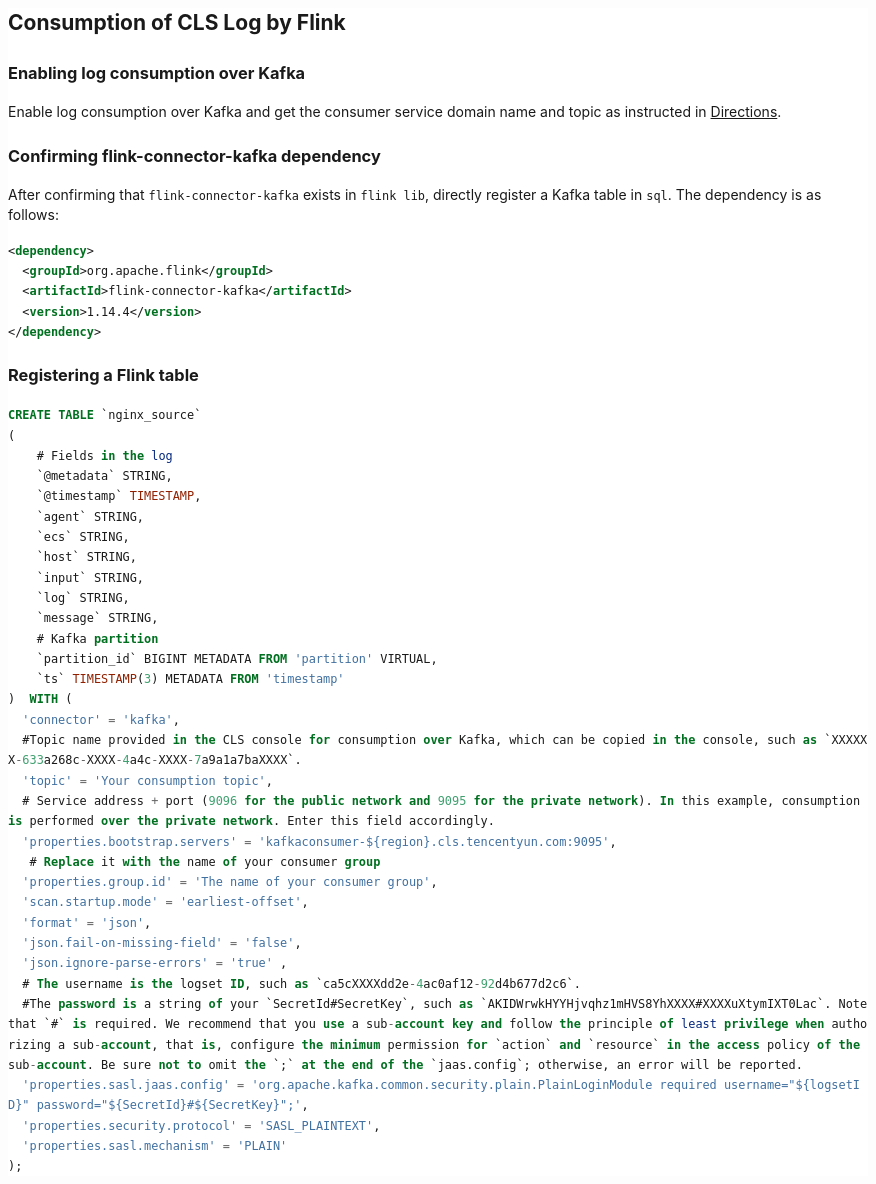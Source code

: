 

## Consumption of CLS Log by Flink

### Enabling log consumption over Kafka

Enable log consumption over Kafka and get the consumer service domain name and topic as instructed in [Directions](#steps).

### Confirming flink-connector-kafka dependency 

After confirming that `flink-connector-kafka` exists in `flink lib`, directly register a Kafka table in `sql`. The dependency is as follows:
```xml
<dependency>
  <groupId>org.apache.flink</groupId>
  <artifactId>flink-connector-kafka</artifactId>
  <version>1.14.4</version>
</dependency>
```

### Registering a Flink table
```sql
CREATE TABLE `nginx_source`
(
    # Fields in the log
    `@metadata` STRING,     
    `@timestamp` TIMESTAMP, 
    `agent` STRING,        
    `ecs` STRING,           
    `host` STRING,          
    `input` STRING,        
    `log` STRING,           
    `message` STRING, 
    # Kafka partition      
    `partition_id` BIGINT METADATA FROM 'partition' VIRTUAL,    
    `ts` TIMESTAMP(3) METADATA FROM 'timestamp'                 
)  WITH (
  'connector' = 'kafka',
  #Topic name provided in the CLS console for consumption over Kafka, which can be copied in the console, such as `XXXXXX-633a268c-XXXX-4a4c-XXXX-7a9a1a7baXXXX`.
  'topic' = 'Your consumption topic',  
  # Service address + port (9096 for the public network and 9095 for the private network). In this example, consumption is performed over the private network. Enter this field accordingly.
  'properties.bootstrap.servers' = 'kafkaconsumer-${region}.cls.tencentyun.com:9095', 
   # Replace it with the name of your consumer group   
  'properties.group.id' = 'The name of your consumer group', 
  'scan.startup.mode' = 'earliest-offset', 
  'format' = 'json',
  'json.fail-on-missing-field' = 'false', 
  'json.ignore-parse-errors' = 'true' ,
  # The username is the logset ID, such as `ca5cXXXXdd2e-4ac0af12-92d4b677d2c6`.
  #The password is a string of your `SecretId#SecretKey`, such as `AKIDWrwkHYYHjvqhz1mHVS8YhXXXX#XXXXuXtymIXT0Lac`. Note that `#` is required. We recommend that you use a sub-account key and follow the principle of least privilege when authorizing a sub-account, that is, configure the minimum permission for `action` and `resource` in the access policy of the sub-account. Be sure not to omit the `;` at the end of the `jaas.config`; otherwise, an error will be reported.
  'properties.sasl.jaas.config' = 'org.apache.kafka.common.security.plain.PlainLoginModule required username="${logsetID}" password="${SecretId}#${SecretKey}";',
  'properties.security.protocol' = 'SASL_PLAINTEXT',
  'properties.sasl.mechanism' = 'PLAIN'
);
```
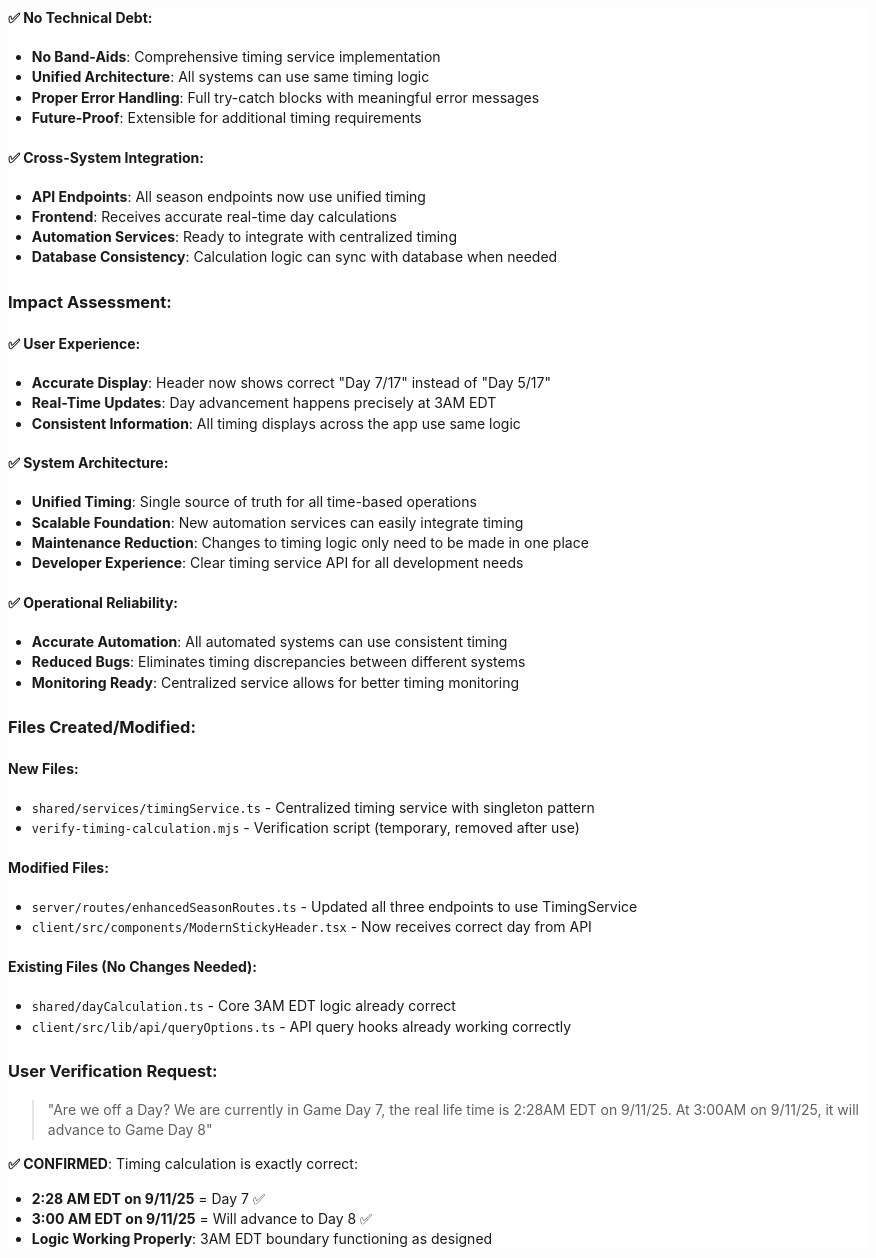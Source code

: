 #### **✅ No Technical Debt:**
- **No Band-Aids**: Comprehensive timing service implementation
- **Unified Architecture**: All systems can use same timing logic
- **Proper Error Handling**: Full try-catch blocks with meaningful error messages
- **Future-Proof**: Extensible for additional timing requirements

#### **✅ Cross-System Integration:**
- **API Endpoints**: All season endpoints now use unified timing
- **Frontend**: Receives accurate real-time day calculations
- **Automation Services**: Ready to integrate with centralized timing
- **Database Consistency**: Calculation logic can sync with database when needed

### **Impact Assessment:**

#### **✅ User Experience:**
- **Accurate Display**: Header now shows correct "Day 7/17" instead of "Day 5/17"
- **Real-Time Updates**: Day advancement happens precisely at 3AM EDT
- **Consistent Information**: All timing displays across the app use same logic

#### **✅ System Architecture:**
- **Unified Timing**: Single source of truth for all time-based operations
- **Scalable Foundation**: New automation services can easily integrate timing
- **Maintenance Reduction**: Changes to timing logic only need to be made in one place
- **Developer Experience**: Clear timing service API for all development needs

#### **✅ Operational Reliability:**
- **Accurate Automation**: All automated systems can use consistent timing
- **Reduced Bugs**: Eliminates timing discrepancies between different systems
- **Monitoring Ready**: Centralized service allows for better timing monitoring

### **Files Created/Modified:**

#### **New Files:**
- `shared/services/timingService.ts` - Centralized timing service with singleton pattern
- `verify-timing-calculation.mjs` - Verification script (temporary, removed after use)

#### **Modified Files:**
- `server/routes/enhancedSeasonRoutes.ts` - Updated all three endpoints to use TimingService
- `client/src/components/ModernStickyHeader.tsx` - Now receives correct day from API

#### **Existing Files (No Changes Needed):**
- `shared/dayCalculation.ts` - Core 3AM EDT logic already correct
- `client/src/lib/api/queryOptions.ts` - API query hooks already working correctly

### **User Verification Request:**
> "Are we off a Day? We are currently in Game Day 7, the real life time is 2:28AM EDT on 9/11/25. At 3:00AM on 9/11/25, it will advance to Game Day 8"

**✅ CONFIRMED**: Timing calculation is exactly correct:
- **2:28 AM EDT on 9/11/25** = Day 7 ✅
- **3:00 AM EDT on 9/11/25** = Will advance to Day 8 ✅
- **Logic Working Properly**: 3AM EDT boundary functioning as designed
§ §
In your copy, omit the pictures and restate every line of the data word for word.

→ **Solution for this problem**:
Source code

: 

## Consumption of CLS Log by Flink

### Enabling log consumption over Kafka

Enable log consumption over Kafka and get the consumer service domain name and topic as instructed in [Directions](#steps).

### Confirming flink-connector-kafka dependency 

After confirming that `flink-connector-kafka` exists in `flink lib`, directly register a Kafka table in `sql`. The dependency is as follows:
```xml
<dependency>
  <groupId>org.apache.flink</groupId>
  <artifactId>flink-connector-kafka</artifactId>
  <version>1.14.4</version>
</dependency>
```

### Registering a Flink table
```sql
CREATE TABLE `nginx_source`
(
    # Fields in the log
    `@metadata` STRING,     
    `@timestamp` TIMESTAMP, 
    `agent` STRING,        
    `ecs` STRING,           
    `host` STRING,          
    `input` STRING,        
    `log` STRING,           
    `message` STRING, 
    # Kafka partition      
    `partition_id` BIGINT METADATA FROM 'partition' VIRTUAL,    
    `ts` TIMESTAMP(3) METADATA FROM 'timestamp'                 
)  WITH (
  'connector' = 'kafka',
  #Topic name provided in the CLS console for consumption over Kafka, which can be copied in the console, such as `XXXXXX-633a268c-XXXX-4a4c-XXXX-7a9a1a7baXXXX`.
  'topic' = 'Your consumption topic',  
  # Service address + port (9096 for the public network and 9095 for the private network). In this example, consumption is performed over the private network. Enter this field accordingly.
  'properties.bootstrap.servers' = 'kafkaconsumer-${region}.cls.tencentyun.com:9095', 
   # Replace it with the name of your consumer group   
  'properties.group.id' = 'The name of your consumer group', 
  'scan.startup.mode' = 'earliest-offset', 
  'format' = 'json',
  'json.fail-on-missing-field' = 'false', 
  'json.ignore-parse-errors' = 'true' ,
  # The username is the logset ID, such as `ca5cXXXXdd2e-4ac0af12-92d4b677d2c6`.
  #The password is a string of your `SecretId#SecretKey`, such as `AKIDWrwkHYYHjvqhz1mHVS8YhXXXX#XXXXuXtymIXT0Lac`. Note that `#` is required. We recommend that you use a sub-account key and follow the principle of least privilege when authorizing a sub-account, that is, configure the minimum permission for `action` and `resource` in the access policy of the sub-account. Be sure not to omit the `;` at the end of the `jaas.config`; otherwise, an error will be reported.
  'properties.sasl.jaas.config' = 'org.apache.kafka.common.security.plain.PlainLoginModule required username="${logsetID}" password="${SecretId}#${SecretKey}";',
  'properties.security.protocol' = 'SASL_PLAINTEXT',
  'properties.sasl.mechanism' = 'PLAIN'
);
```
Source code

: #### **✅ No Technical Debt:**
- **No Band-Aids**: Comprehensive timing service implementation
- **Unified Architecture**: All systems can use same timing logic
- **Proper Error Handling**: Full try-catch blocks with meaningful error messages
- **Future-Proof**: Extensible for additional timing requirements

#### **✅ Cross-System Integration:**
- **API Endpoints**: All season endpoints now use unified timing
- **Frontend**: Receives accurate real-time day calculations
- **Automation Services**: Ready to integrate with centralized timing
- **Database Consistency**: Calculation logic can sync with database when needed

### **Impact Assessment:**

#### **✅ User Experience:**
- **Accurate Display**: Header now shows correct "Day 7/17" instead of "Day 5/17"
- **Real-Time Updates**: Day advancement happens precisely at 3AM EDT
- **Consistent Information**: All timing displays across the app use same logic

#### **✅ System Architecture:**
- **Unified Timing**: Single source of truth for all time-based operations
- **Scalable Foundation**: New automation services can easily integrate timing
- **Maintenance Reduction**: Changes to timing logic only need to be made in one place
- **Developer Experience**: Clear timing service API for all development needs

#### **✅ Operational Reliability:**
- **Accurate Automation**: All automated systems can use consistent timing
- **Reduced Bugs**: Eliminates timing discrepancies between different systems
- **Monitoring Ready**: Centralized service allows for better timing monitoring

### **Files Created/Modified:**

#### **New Files:**
- `shared/services/timingService.ts` - Centralized timing service with singleton pattern
- `verify-timing-calculation.mjs` - Verification script (temporary, removed after use)

#### **Modified Files:**
- `server/routes/enhancedSeasonRoutes.ts` - Updated all three endpoints to use TimingService
- `client/src/components/ModernStickyHeader.tsx` - Now receives correct day from API

#### **Existing Files (No Changes Needed):**
- `shared/dayCalculation.ts` - Core 3AM EDT logic already correct
- `client/src/lib/api/queryOptions.ts` - API query hooks already working correctly

### **User Verification Request:**
> "Are we off a Day? We are currently in Game Day 7, the real life time is 2:28AM EDT on 9/11/25. At 3:00AM on 9/11/25, it will advance to Game Day 8"

**✅ CONFIRMED**: Timing calculation is exactly correct:
- **2:28 AM EDT on 9/11/25** = Day 7 ✅
- **3:00 AM EDT on 9/11/25** = Will advance to Day 8 ✅
- **Logic Working Properly**: 3AM EDT boundary functioning as designed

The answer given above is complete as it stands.